[Types-sig] recursive types, type safety, and flow analysis (was: Recursive types)

Paul Prescod paul@prescod.net
Wed, 22 Dec 1999 14:50:15 -0600


Guido van Rossum wrote:
> 
> Hm...  Since type checking is essentially a compile time activity, I
> think it would be better if the run time order of events didn't
> matter.  

I agree.

> > I haven't thought about this particular scenario or the resulting impact
> > on the inferencer.
> ...
> I don't see a big problem here for the type checker.  

The problem is that you and I are thinking about a Algol-style type
checker. Greg is talking about a complex, sophisticated type inferencer
that tries to understand what your Python code *means*. I am only
willing to try to understand Python in the very simplest cases: top
level definitions that have no dependence on procedural code.

> I like the idea better (I think proposed by Tim Peters) that the names
> used for type declarations live in a separate compile time namespace
> where different rules apply.  (Even though there are obvious
> correspondences, e.g. the names of defined or imported classes should
> probably be available both at compile time and at run time.)

I agree. We will soon have to move forward on this basis.
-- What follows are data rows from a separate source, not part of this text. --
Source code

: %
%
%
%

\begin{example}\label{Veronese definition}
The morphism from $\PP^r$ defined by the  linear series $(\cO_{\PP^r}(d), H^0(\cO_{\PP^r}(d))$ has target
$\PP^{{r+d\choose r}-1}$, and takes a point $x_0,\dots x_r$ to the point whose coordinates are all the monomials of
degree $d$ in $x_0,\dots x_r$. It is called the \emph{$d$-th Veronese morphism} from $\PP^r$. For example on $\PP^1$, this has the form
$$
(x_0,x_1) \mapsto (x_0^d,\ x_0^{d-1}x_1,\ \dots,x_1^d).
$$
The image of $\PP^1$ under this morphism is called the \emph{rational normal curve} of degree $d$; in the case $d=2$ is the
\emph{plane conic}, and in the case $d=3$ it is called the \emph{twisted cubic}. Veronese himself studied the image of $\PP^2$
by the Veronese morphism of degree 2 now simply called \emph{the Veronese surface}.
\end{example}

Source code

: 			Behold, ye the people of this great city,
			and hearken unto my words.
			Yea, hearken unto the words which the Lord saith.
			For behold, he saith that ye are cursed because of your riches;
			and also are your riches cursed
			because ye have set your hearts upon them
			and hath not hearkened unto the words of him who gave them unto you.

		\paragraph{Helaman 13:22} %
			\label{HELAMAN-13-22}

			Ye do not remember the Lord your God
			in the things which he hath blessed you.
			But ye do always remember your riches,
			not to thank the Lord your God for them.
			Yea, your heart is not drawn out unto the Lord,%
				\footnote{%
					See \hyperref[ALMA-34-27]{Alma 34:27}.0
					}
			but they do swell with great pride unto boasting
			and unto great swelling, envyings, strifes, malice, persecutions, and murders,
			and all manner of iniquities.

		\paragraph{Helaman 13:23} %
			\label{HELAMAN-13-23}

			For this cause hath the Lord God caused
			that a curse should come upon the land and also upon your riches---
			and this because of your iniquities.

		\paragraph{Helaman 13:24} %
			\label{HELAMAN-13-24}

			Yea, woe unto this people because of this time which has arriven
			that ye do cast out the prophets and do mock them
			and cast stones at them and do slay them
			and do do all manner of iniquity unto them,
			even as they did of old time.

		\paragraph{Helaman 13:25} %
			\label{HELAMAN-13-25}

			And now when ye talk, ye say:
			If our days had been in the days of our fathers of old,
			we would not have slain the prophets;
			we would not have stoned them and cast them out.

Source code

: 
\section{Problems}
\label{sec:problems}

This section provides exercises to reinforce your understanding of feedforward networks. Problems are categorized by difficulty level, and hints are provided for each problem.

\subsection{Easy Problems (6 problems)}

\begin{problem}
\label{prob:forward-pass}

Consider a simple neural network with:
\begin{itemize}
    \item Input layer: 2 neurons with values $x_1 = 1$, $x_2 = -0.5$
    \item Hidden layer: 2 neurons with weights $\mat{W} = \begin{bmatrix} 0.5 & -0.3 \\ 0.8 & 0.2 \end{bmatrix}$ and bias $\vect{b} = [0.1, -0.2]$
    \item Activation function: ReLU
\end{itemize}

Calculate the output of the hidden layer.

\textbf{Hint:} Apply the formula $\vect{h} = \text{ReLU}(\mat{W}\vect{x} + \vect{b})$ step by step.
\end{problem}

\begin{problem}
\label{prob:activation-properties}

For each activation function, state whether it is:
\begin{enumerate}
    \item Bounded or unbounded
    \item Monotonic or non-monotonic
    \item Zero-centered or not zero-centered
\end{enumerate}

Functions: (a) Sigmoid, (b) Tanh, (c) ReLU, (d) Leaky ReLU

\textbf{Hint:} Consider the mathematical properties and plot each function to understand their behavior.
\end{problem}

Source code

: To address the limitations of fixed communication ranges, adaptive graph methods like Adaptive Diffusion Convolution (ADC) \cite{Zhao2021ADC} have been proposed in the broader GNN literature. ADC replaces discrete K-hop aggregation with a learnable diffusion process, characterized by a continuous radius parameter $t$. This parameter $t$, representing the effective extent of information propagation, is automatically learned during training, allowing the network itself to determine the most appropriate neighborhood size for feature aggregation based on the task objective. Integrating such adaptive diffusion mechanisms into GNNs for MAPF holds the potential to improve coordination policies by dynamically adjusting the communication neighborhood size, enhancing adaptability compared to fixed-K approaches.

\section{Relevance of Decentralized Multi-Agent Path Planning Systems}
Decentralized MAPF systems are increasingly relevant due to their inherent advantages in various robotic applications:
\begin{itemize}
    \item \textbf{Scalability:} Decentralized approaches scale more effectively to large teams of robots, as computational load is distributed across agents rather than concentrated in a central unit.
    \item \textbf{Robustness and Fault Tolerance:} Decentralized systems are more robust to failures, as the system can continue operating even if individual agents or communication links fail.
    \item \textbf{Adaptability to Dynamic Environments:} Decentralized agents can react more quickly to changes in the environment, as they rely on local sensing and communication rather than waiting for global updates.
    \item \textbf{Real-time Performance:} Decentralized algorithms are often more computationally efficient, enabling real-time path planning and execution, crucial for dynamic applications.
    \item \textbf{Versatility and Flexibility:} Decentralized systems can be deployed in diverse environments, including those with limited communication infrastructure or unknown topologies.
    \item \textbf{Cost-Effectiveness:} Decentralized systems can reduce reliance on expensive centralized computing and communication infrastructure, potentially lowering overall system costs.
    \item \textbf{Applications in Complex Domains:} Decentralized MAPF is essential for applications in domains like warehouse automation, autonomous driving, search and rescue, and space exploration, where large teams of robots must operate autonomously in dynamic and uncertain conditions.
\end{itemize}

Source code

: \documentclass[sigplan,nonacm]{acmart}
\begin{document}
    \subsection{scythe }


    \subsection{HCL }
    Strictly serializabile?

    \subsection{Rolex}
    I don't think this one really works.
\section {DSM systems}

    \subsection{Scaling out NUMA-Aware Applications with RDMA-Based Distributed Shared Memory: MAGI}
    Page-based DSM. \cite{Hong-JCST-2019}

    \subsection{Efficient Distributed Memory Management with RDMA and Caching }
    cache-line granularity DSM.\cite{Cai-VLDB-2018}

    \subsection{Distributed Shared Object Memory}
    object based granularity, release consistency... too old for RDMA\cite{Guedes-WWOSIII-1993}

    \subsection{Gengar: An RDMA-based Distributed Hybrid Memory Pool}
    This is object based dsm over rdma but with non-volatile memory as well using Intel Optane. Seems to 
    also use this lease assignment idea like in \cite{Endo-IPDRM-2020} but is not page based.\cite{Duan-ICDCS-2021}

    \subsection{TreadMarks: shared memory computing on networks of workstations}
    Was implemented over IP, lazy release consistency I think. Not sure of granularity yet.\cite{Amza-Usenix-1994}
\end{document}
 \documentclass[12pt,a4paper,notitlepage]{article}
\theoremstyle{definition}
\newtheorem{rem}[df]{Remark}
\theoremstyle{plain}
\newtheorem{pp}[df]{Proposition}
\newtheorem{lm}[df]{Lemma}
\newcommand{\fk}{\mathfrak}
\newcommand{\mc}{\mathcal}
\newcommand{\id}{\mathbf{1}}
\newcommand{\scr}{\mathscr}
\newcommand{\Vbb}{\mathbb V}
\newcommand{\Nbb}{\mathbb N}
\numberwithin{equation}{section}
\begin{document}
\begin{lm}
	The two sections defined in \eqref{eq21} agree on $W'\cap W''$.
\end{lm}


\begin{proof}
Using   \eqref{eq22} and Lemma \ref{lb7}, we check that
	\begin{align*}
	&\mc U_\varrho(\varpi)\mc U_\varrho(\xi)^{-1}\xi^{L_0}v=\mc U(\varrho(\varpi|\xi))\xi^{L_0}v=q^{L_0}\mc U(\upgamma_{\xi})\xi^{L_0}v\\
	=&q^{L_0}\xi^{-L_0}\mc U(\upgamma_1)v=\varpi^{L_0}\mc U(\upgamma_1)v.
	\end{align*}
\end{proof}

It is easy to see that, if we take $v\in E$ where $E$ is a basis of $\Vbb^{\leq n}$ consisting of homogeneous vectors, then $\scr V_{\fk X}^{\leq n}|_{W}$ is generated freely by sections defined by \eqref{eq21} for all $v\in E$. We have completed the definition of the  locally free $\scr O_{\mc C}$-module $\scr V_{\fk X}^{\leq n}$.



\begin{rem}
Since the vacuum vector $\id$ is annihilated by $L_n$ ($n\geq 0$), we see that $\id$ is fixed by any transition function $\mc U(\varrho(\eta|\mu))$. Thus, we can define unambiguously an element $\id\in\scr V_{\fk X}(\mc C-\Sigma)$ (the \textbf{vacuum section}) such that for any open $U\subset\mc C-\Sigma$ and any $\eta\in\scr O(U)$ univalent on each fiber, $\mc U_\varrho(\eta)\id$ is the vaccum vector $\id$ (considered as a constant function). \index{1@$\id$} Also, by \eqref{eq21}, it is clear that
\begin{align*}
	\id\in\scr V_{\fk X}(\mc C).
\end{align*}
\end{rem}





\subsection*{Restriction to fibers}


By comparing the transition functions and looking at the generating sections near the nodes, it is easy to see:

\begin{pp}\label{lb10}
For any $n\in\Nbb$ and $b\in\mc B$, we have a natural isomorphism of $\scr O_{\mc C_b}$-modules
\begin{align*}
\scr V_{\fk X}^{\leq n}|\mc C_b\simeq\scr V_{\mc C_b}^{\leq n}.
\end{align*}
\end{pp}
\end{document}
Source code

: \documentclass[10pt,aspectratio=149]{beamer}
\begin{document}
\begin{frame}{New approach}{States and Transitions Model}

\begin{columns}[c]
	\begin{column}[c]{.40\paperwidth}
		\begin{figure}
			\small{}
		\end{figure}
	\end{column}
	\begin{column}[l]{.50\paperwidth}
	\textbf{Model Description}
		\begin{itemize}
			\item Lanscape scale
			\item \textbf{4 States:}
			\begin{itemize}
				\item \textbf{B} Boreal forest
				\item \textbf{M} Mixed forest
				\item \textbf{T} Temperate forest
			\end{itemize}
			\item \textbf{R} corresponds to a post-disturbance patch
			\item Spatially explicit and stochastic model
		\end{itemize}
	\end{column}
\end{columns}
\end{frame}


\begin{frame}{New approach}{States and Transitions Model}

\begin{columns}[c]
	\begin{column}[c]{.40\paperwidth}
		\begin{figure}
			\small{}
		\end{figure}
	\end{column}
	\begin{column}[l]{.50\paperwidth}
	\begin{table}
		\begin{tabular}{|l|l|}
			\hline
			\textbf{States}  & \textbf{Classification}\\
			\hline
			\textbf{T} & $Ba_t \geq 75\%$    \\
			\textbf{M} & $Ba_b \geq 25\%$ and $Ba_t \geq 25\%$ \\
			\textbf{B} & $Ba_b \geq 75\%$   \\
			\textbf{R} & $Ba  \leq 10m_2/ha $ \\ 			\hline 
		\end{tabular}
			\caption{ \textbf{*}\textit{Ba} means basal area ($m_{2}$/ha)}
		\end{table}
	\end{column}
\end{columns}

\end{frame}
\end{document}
The static type checker is a very different tool and it does not, in
general, try to understand "Python code." Two *convenient exceptions*
are top-level class and function declarations. But these are just
convenient exceptions. I feel strongly that this:

if doSomething():
	class a:
		def doSomething(self):
			pass
else:
	class a:
		def doSomething(self):
			pass

is NOT TYPE CHECKABLE because we do NOT do data-flow analysis.